Usernames and passwords aren’t enough to protect your accounts any longer. In an environment that calls for critical security, the industry is moving toward requiring three-factor systems, which requires three things:
- Something you have (such as your password)
- Something you have (such as your phone)
- Something you are (such as your fingerprint)
In the early days of two-factor, the “something you have” was a key fob (and many cases where mobile devices aren’t appropriate, it still is). However, between the rise of security management on mobile devices and so many services now supporting the apps, there are some quality choices available for managing two-factor access to services. Below are some good options, as well as our thoughts on each.
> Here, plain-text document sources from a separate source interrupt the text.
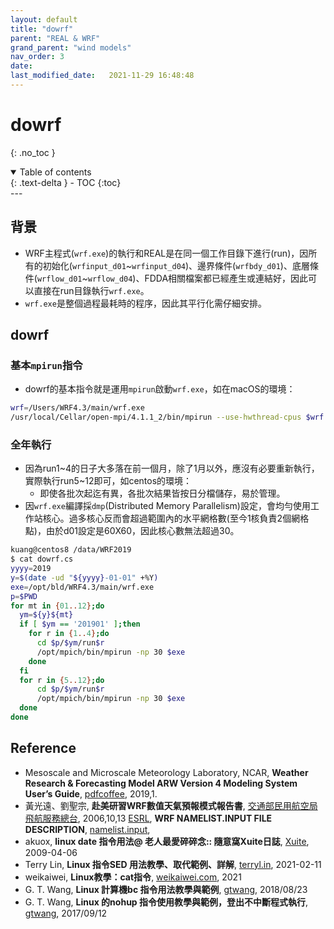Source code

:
 ```yaml
---
layout: default
title: "dowrf"
parent: "REAL & WRF"
grand_parent: "wind models"
nav_order: 3
date:               
last_modified_date:   2021-11-29 16:48:48
---
```


# dowrf

{: .no_toc }

<details open markdown="block">
  <summary>
    Table of contents
  </summary>
  {: .text-delta }
- TOC
{:toc}
</details>
---

## 背景
- WRF主程式(`wrf.exe`)的執行和REAL是在同一個工作目錄下進行(run)，因所有的初始化(`wrfinput_d01`~`wrfinput_d04`)、邊界條件(`wrfbdy_d01`)、底層條件(`wrflow_d01`~`wrflow_d04`)、FDDA相關檔案都已經產生或連結好，因此可以直接在run目錄執行`wrf.exe`。
- `wrf.exe`是整個過程最耗時的程序，因此其平行化需仔細安排。

## dowrf

### 基本`mpirun`指令
- dowrf的基本指令就是運用`mpirun`啟動`wrf.exe`，如在macOS的環境：
```bash
wrf=/Users/WRF4.3/main/wrf.exe
/usr/local/Cellar/open-mpi/4.1.1_2/bin/mpirun --use-hwthread-cpus $wrf
```

### 全年執行
- 因為run1~4的日子大多落在前一個月，除了1月以外，應沒有必要重新執行，實際執行run5~12即可，如centos的環境：
  - 即使各批次起迄有異，各批次結果皆按日分檔儲存，易於管理。
- 因`wrf.exe`編譯採`dmp`(Distributed Memory Parallelism)設定，會均勻使用工作站核心。過多核心反而會超過範圍內的水平網格數(至今1核負責2個網格點)，由於d01設定是60X60，因此核心數無法超過30。

```bash
kuang@centos8 /data/WRF2019
$ cat dowrf.cs
yyyy=2019
y=$(date -ud "${yyyy}-01-01" +%Y)
exe=/opt/bld/WRF4.3/main/wrf.exe
p=$PWD
for mt in {01..12};do
  ym=${y}${mt}
  if [ $ym == '201901' ];then
    for r in {1..4};do
      cd $p/$ym/run$r
      /opt/mpich/bin/mpirun -np 30 $exe
    done
  fi
  for r in {5..12};do
      cd $p/$ym/run$r
      /opt/mpich/bin/mpirun -np 30 $exe
  done
done
```

## Reference
- Mesoscale and Microscale Meteorology Laboratory, NCAR, **Weather Research & Forecasting Model ARW Version 4 Modeling System User’s Guide**, [pdfcoffee](https://pdfcoffee.com/version-4-modeling-system-users-guide-january-2019-pdf-free.html), 2019,1.
- 黃光遠、劉聖宗, **赴美研習WRF數值天氣預報模式報告書**, [交通部民用航空局飛航服務總台](https://report.nat.gov.tw/ReportFront/PageSystem/reportFileDownload/C09502689/001), 2006,10,13
[ESRL](https://esrl.noaa.gov/), **WRF NAMELIST.INPUT FILE DESCRIPTION**, [namelist.input](https://esrl.noaa.gov/gsd/wrfportal/namelist_input_options.html), 
- akuox, **linux date 指令用法@ 老人最愛碎碎念:: 隨意窩Xuite日誌**, [Xuite](https://blog.xuite.net/akuox/linux/23200246-linux+date+%E6%8C%87%E4%BB%A4+%E7%94%A8%E6%B3%95), 2009-04-06
- Terry Lin, **Linux 指令SED 用法教學、取代範例、詳解**, [terryl.in](https://terryl.in/zh/linux-sed-command/),	2021-02-11 
- weikaiwei, **Linux教學：cat指令**, [weikaiwei.com](https://weikaiwei.com/linux/cat-command/), 2021
- G. T. Wang, **Linux 計算機bc 指令用法教學與範例**, [gtwang](https://blog.gtwang.org/linux/linux-bc-command-tutorial-examples/), 2018/08/23
- G. T. Wang, **Linux 的nohup 指令使用教學與範例，登出不中斷程式執行**, [gtwang](https://blog.gtwang.org/linux/linux-nohup-command-tutorial/), 2017/09/12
It’s important to point out that many sites will explicitly say Google Auth – however, it doesn’t matter what app you’re using. If it supports Google Auth, it supports any of the below.
Being a Microsoft partner supporting many companies using Office365, our preferred two-factor application is Microsoft’s Authenticator. It provides the best experience with Microsoft services, allowing you to simply tap Approve or Deny instead of looking up and copying over a 6 digit code. However, it also supports that code system for other non-Microsoft services. On iPhone, Microsoft Authenticator can back up to your iCloud (as of this writing, Android backups are planned, but not yet implemented). The primary downside to the Microsoft authenticator is that it is mobile device only, and the lack of Android backups is a pretty large hole for something so important. However, if you’re an all day, every day Microsoft user, this is your answer, hands down.
Authy is the best overall application for two-factor accounts. While it does support push notifications, it’s up to the service to support the push, so it’s not very frequent. However it has some substantial benefits over Microsoft’s Authenticator, in that the accounts can be backed up (and will follow you if you get a new phone), and the accounts can be accessed on multiple devices. If you’ve standardized on Authy and manage to forget your phone that day, you can simply load up the Authy PC app, and access all the same accounts. You can even access your codes from your Apple Watch.
Last but not least, Google Authenticator is another quality option. We firmly believe that Authy provides the best experience aside from the benefits that Microsoft provides, so there’s not a lot to say about this one. If you don’t like the UI in Authy, you may find the Google one better, but most reviews disagree. Regardless, it is a quality product from a trusted name and the best known two-factor app on the market. It is limited to mobile devices only.